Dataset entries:
####
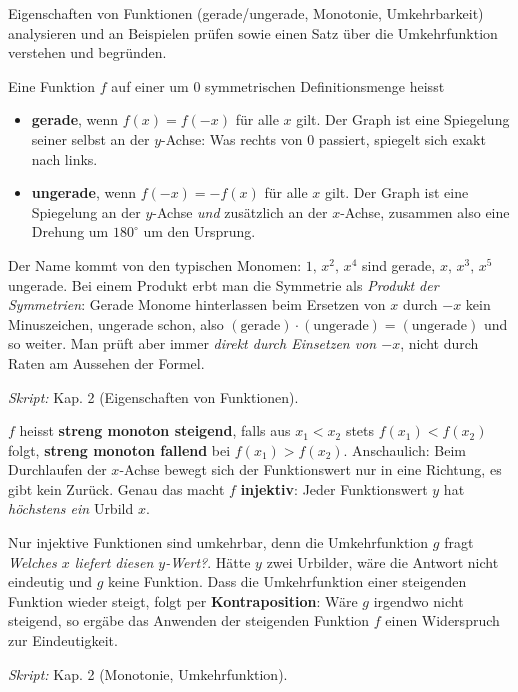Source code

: 

Eigenschaften von Funktionen (gerade/ungerade, Monotonie, Umkehrbarkeit)
analysieren und an Beispielen prüfen sowie einen Satz über die
Umkehrfunktion verstehen und begründen.

\begin{werkzeugkasten}
Eine Funktion $f$ auf einer um $0$ symmetrischen Definitionsmenge heisst
\begin{itemize}
  \item \textbf{gerade}, wenn $f(x)=f(-x)$ für alle $x$ gilt. Der Graph ist
        eine Spiegelung seiner selbst an der $y$-Achse: Was rechts von $0$
        passiert, spiegelt sich exakt nach links.
  \item \textbf{ungerade}, wenn $f(-x)=-f(x)$ für alle $x$ gilt. Der Graph
        ist eine Spiegelung an der $y$-Achse \emph{und} zusätzlich an der
        $x$-Achse, zusammen also eine Drehung um $180^\circ$ um den
        Ursprung.
\end{itemize}
Der Name kommt von den typischen Monomen: $1,\,x^2,\,x^4$ sind gerade,
$x,\,x^3,\,x^5$ ungerade. Bei einem Produkt erbt man die Symmetrie als \emph{Produkt der Symmetrien}:
Gerade Monome hinterlassen beim Ersetzen von
$x$ durch $-x$ kein Minuszeichen, ungerade schon, also
$(\text{gerade})\cdot(\text{ungerade})=(\text{ungerade})$ und so weiter.
Man prüft aber immer \emph{direkt durch Einsetzen von $-x$}, nicht durch
Raten am Aussehen der Formel.

\textit{Skript:} Kap. 2 (Eigenschaften von Funktionen).
\end{werkzeugkasten}

\begin{werkzeugkasten}
$f$ heisst \textbf{streng monoton steigend}, falls aus $x_1<x_2$ stets
$f(x_1)<f(x_2)$ folgt, \textbf{streng monoton fallend} bei
$f(x_1)>f(x_2)$. Anschaulich: Beim Durchlaufen der $x$-Achse bewegt sich
der Funktionswert nur in eine Richtung, es gibt kein Zurück. Genau das macht
$f$ \textbf{injektiv}: Jeder Funktionswert $y$ hat \emph{höchstens ein}
Urbild $x$.

Nur injektive Funktionen sind umkehrbar, denn die Umkehrfunktion $g$ fragt
\emph{Welches $x$ liefert diesen $y$-Wert?}. Hätte $y$ zwei Urbilder, wäre
die Antwort nicht eindeutig und $g$ keine Funktion. Dass die Umkehrfunktion
einer steigenden Funktion wieder steigt, folgt per \textbf{Kontraposition}:
Wäre $g$ irgendwo nicht steigend, so ergäbe das Anwenden der steigenden
Funktion $f$ einen Widerspruch zur Eindeutigkeit.

\textit{Skript:} Kap. 2 (Monotonie, Umkehrfunktion).
\end{werkzeugkasten}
####
Work order: The reply must contain every entry above, exactly as written, and none of the pictures.

Result of this exercise:
Source code

: 

Eigenschaften von Funktionen (gerade/ungerade, Monotonie, Umkehrbarkeit)
analysieren und an Beispielen prüfen sowie einen Satz über die
Umkehrfunktion verstehen und begründen.

\begin{werkzeugkasten}
Eine Funktion $f$ auf einer um $0$ symmetrischen Definitionsmenge heisst
\begin{itemize}
  \item \textbf{gerade}, wenn $f(x)=f(-x)$ für alle $x$ gilt. Der Graph ist
        eine Spiegelung seiner selbst an der $y$-Achse: Was rechts von $0$
        passiert, spiegelt sich exakt nach links.
  \item \textbf{ungerade}, wenn $f(-x)=-f(x)$ für alle $x$ gilt. Der Graph
        ist eine Spiegelung an der $y$-Achse \emph{und} zusätzlich an der
        $x$-Achse, zusammen also eine Drehung um $180^\circ$ um den
        Ursprung.
\end{itemize}
Der Name kommt von den typischen Monomen: $1,\,x^2,\,x^4$ sind gerade,
$x,\,x^3,\,x^5$ ungerade. Bei einem Produkt erbt man die Symmetrie als \emph{Produkt der Symmetrien}:
Gerade Monome hinterlassen beim Ersetzen von
$x$ durch $-x$ kein Minuszeichen, ungerade schon, also
$(\text{gerade})\cdot(\text{ungerade})=(\text{ungerade})$ und so weiter.
Man prüft aber immer \emph{direkt durch Einsetzen von $-x$}, nicht durch
Raten am Aussehen der Formel.

\textit{Skript:} Kap. 2 (Eigenschaften von Funktionen).
\end{werkzeugkasten}

\begin{werkzeugkasten}
$f$ heisst \textbf{streng monoton steigend}, falls aus $x_1<x_2$ stets
$f(x_1)<f(x_2)$ folgt, \textbf{streng monoton fallend} bei
$f(x_1)>f(x_2)$. Anschaulich: Beim Durchlaufen der $x$-Achse bewegt sich
der Funktionswert nur in eine Richtung, es gibt kein Zurück. Genau das macht
$f$ \textbf{injektiv}: Jeder Funktionswert $y$ hat \emph{höchstens ein}
Urbild $x$.

Nur injektive Funktionen sind umkehrbar, denn die Umkehrfunktion $g$ fragt
\emph{Welches $x$ liefert diesen $y$-Wert?}. Hätte $y$ zwei Urbilder, wäre
die Antwort nicht eindeutig und $g$ keine Funktion. Dass die Umkehrfunktion
einer steigenden Funktion wieder steigt, folgt per \textbf{Kontraposition}:
Wäre $g$ irgendwo nicht steigend, so ergäbe das Anwenden der steigenden
Funktion $f$ einen Widerspruch zur Eindeutigkeit.

\textit{Skript:} Kap. 2 (Monotonie, Umkehrfunktion).
\end{werkzeugkasten}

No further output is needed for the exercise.